Drones over Vancouver capture sunset views for tourists and property listings for real estate agents.
Now they’re increasingly flying for police in varied — and automated — ways, even launching themselves once an officer sends a signal.
Legal experts say the law hasn’t kept pace, raising questions the courts and lawmakers haven’t yet answered.
Kyla Lee, a Vancouver criminal defence lawyer, said she expects the use of the drones to expand over time.
“If there’s not a clear guideline in place, when police get the power to do something, they’re going to incrementally use it more and more until they hit a point at which they’re told to stop,” Lee said. “It’s just how it happens.”
She estimated that in 18 months to two years, VPD use of the drones will go beyond what the department currently describes.
Lee’s analysis centres on a part of the Charter of Rights and Freedoms that protects people from unreasonable search.
Police generally need a warrant, a judge’s advance authorization, before a search.
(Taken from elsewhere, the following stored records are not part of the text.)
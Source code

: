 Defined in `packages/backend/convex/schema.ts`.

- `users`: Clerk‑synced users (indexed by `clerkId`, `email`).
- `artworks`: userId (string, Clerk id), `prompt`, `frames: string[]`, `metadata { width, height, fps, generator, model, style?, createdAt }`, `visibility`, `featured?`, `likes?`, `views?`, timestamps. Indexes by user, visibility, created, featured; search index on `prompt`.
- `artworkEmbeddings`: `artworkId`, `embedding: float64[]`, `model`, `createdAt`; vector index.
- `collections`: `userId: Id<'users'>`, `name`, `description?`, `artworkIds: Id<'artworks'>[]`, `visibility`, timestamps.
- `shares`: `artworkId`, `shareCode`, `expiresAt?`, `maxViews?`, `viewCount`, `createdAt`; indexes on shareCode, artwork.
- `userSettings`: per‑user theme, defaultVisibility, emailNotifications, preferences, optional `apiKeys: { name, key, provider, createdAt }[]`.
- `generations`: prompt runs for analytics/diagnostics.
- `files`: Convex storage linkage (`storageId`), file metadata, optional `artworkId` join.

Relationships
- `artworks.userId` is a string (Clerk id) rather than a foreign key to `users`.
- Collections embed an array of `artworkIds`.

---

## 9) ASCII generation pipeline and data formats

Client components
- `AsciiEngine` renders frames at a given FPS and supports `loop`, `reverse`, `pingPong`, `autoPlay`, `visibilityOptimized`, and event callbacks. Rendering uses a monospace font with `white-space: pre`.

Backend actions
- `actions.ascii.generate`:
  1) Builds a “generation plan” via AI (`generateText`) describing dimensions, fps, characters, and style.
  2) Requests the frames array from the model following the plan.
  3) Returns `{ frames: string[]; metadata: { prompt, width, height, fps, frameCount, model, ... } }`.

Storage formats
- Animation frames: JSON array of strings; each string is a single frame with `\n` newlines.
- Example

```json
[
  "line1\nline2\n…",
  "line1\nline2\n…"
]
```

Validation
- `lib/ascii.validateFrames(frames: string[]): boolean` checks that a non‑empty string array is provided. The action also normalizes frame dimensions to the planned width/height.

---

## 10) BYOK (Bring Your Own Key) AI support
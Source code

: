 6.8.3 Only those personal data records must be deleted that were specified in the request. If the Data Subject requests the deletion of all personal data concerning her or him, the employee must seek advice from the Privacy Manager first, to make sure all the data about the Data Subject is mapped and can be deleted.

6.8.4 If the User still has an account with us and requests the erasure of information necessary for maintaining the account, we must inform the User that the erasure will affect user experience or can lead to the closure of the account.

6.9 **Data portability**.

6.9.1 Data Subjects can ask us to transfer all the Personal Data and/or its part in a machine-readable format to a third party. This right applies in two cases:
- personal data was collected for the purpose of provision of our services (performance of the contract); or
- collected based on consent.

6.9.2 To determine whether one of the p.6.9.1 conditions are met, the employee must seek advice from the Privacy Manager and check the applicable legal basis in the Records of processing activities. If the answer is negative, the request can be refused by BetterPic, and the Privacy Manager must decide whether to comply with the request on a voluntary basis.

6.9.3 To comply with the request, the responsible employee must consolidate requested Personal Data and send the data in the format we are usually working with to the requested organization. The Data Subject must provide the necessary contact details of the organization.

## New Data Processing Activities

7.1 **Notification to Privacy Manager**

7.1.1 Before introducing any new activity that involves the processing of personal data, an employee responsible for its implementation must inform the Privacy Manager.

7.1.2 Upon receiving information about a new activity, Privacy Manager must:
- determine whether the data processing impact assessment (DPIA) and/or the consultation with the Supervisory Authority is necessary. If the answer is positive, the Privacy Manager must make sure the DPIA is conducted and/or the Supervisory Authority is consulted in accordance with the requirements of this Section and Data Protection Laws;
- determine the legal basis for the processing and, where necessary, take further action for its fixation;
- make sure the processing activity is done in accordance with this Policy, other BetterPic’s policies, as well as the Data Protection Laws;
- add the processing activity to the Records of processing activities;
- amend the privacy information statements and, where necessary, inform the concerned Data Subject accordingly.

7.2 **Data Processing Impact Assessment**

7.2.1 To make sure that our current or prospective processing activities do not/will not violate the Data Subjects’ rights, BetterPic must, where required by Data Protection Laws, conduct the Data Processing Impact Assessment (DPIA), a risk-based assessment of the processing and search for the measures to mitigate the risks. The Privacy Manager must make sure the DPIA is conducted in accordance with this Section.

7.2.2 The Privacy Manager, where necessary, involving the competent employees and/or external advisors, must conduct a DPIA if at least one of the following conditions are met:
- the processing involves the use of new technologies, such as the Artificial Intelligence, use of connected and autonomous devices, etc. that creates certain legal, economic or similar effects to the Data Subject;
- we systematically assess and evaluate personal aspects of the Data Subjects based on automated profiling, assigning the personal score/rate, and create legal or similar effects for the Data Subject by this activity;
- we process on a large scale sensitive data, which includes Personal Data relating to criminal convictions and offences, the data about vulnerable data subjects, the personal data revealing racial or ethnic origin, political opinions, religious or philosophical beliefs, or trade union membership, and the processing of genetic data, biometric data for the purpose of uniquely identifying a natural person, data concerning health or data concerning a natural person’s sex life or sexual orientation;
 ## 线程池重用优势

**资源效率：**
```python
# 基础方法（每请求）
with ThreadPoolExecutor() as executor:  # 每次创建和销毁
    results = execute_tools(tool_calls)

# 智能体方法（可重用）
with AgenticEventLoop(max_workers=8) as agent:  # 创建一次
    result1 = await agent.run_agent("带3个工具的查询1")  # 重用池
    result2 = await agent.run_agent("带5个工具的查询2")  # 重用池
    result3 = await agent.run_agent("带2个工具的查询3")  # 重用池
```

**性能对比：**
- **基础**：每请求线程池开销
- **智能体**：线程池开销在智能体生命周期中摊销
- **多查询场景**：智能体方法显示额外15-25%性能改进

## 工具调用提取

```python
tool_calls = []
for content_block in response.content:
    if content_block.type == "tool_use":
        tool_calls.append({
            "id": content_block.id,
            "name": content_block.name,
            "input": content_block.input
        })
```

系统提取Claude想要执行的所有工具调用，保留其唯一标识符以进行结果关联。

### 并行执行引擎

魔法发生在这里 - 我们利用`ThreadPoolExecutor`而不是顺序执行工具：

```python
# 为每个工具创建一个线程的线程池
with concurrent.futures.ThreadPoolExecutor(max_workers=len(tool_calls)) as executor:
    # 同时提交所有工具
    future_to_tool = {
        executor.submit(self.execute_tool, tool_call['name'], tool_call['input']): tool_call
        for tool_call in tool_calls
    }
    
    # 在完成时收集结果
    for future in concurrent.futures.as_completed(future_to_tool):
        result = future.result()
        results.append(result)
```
Lee said that includes situations where a drone could see things an ordinary person on the street couldn’t, like the inside of a backyard, or a view through a high window that would otherwise require, as she put it, “push(ing) your hands up against the glass.”
“If they were to use it to surveil anything that couldn’t be seen from standing on a street corner … that would be a specific type of surveillance that they would need a warrant for,” she said.
Lee said that, to her knowledge, no Canadian appeals court has ruled on police drone use, so it’s unclear how a case like this would play out. She said that even if a court later decided police went too far, the footage might still be allowed as evidence if police could show they genuinely believed they were following the law at the time.